ExpatError: not well-formed (invalid token) when using SimpleXMLRPCServer caused by diacritic characters


It took me a long while to pinpoint some specific cause of the bug. I am writing a simple XML RPC server that allows you for directory listing and possibly other read-only operations. I already made a simple method to list all folders and files and represent them as dictionary:

def list_dir(self, dirname):
    """Returns list of files and directories as a dictionary, where key is name and values is either 'file' or 'dir'"""
    dirname = os.path.abspath(os.path.join(self.server.cwd,dirname))
    #Check that the path doesn't lead above 
    if dirname.find(self.server.cwd)==-1:
        raise SecurityError("There was an attempt to browse in %s wthich is above the root working directory %s."%(dirname, self.server.cwd))
    check_for_valid_directory(dirname)
    #Looping through directory
    files = [i for i in os.listdir(dirname)]
    #Create associative array
    result = {}
    #Iterate through files
    for f in files:
        fullpath = os.path.join(dirname, f)
        #Appending directories
        if os.path.isdir(fullpath):
            result[f] = "dir"
        else:
            result[f] = "file" 

    print "Sending data", result   
    return result

Now when directory contains file (or rather folder) named Nová složka the client receives error instead of desired list. When I removed the problematic filename I received data with no errors. I don't think Python library has this right - either the argument conversion should be complete, including any unicode stuff, or not present at all.

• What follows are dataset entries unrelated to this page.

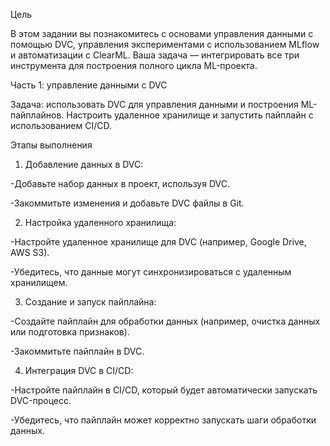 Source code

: Цель

В этом задании вы познакомитесь с основами управления данными с помощью DVC, управления экспериментами с использованием MLflow и автоматизации с ClearML. Ваша задача — интегрировать все три инструмента для построения полного цикла ML-проекта.

Часть 1: управление данными с DVC

Задача: использовать DVC для управления данными и построения ML-пайплайнов. Настроить удаленное хранилище и запустить пайплайн с использованием CI/CD.

Этапы выполнения

1. Добавление данных в DVC:

-Добавьте набор данных в проект, используя DVC.

-Закоммитьте изменения и добавьте DVC файлы в Git.

2. Настройка удаленного хранилища:

-Настройте удаленное хранилище для DVC (например, Google Drive, AWS S3).

-Убедитесь, что данные могут синхронизироваться с удаленным хранилищем.

3. Создание и запуск пайплайна:

-Создайте пайплайн для обработки данных (например, очистка данных или подготовка признаков).

-Закоммитьте пайплайн в DVC.

4. Интеграция DVC в CI/CD:

-Настройте пайплайн в CI/CD, который будет автоматически запускать DVC-процесс.

-Убедитесь, что пайплайн может корректно запускать шаги обработки данных.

But anyway, how should I encode the data Python library can't handle?


Solution

  • You have to make sure the filenames and paths are unicode objects and that all filenames use the correct encoding. The last part may be a bit tricky as POSIX filenames are byte strings and there is no requirement that all filenames on a partition have to be encoded with the same encoding. In that case there is not much you can do other than decoding the names yourself and handle errors somehow or returning the filenames as binary data instead of (unicode) strings.

    The filename related functions in os and os.path return unicode strings if they get unicode strings as arguments. So if you make sure that dirname is of type unicode instead of str then os.listdir() will return unicode strings which should be able to be transitted via XML-RPC.